- _YOUR GOAL_
Whenever a line carries the word "description", pull it out of the entries.

- _SOURCE MATERIAL_
▼

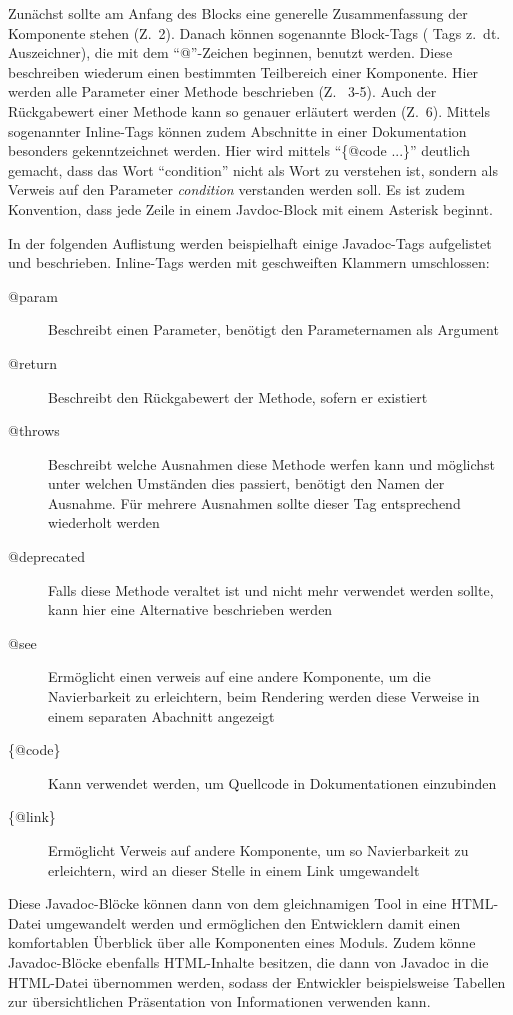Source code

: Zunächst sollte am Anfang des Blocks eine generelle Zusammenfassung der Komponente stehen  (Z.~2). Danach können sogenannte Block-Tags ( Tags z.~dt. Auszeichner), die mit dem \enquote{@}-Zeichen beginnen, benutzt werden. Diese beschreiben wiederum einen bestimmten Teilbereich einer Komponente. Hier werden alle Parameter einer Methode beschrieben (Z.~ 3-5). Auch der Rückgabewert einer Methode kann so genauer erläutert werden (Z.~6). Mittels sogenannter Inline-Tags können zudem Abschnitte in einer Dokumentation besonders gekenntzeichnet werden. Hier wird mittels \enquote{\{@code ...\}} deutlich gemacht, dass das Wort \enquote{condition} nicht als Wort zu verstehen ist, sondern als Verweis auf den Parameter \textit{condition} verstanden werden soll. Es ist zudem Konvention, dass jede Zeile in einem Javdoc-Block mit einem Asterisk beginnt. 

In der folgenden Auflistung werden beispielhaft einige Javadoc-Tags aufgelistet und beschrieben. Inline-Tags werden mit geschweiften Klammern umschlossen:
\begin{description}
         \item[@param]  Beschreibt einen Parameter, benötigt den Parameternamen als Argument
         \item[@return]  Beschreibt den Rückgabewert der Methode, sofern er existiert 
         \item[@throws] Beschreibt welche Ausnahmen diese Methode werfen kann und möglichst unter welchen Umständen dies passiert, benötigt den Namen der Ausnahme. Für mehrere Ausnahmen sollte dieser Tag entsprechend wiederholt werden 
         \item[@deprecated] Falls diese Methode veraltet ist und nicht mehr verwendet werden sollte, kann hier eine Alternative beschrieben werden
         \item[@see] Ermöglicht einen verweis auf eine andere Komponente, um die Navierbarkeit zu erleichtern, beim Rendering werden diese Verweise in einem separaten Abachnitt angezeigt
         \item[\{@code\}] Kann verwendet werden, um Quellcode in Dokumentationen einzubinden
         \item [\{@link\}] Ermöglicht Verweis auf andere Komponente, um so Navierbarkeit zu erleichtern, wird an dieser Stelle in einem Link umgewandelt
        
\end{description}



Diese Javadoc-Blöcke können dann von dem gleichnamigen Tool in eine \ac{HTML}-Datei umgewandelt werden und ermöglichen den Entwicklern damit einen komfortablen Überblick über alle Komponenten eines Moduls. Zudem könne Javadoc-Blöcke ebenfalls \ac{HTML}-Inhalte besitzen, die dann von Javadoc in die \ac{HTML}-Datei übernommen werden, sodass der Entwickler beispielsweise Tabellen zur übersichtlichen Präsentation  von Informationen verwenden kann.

▲

- _OUTPUT FOR THIS TASK_
\begin{description}
\end{description}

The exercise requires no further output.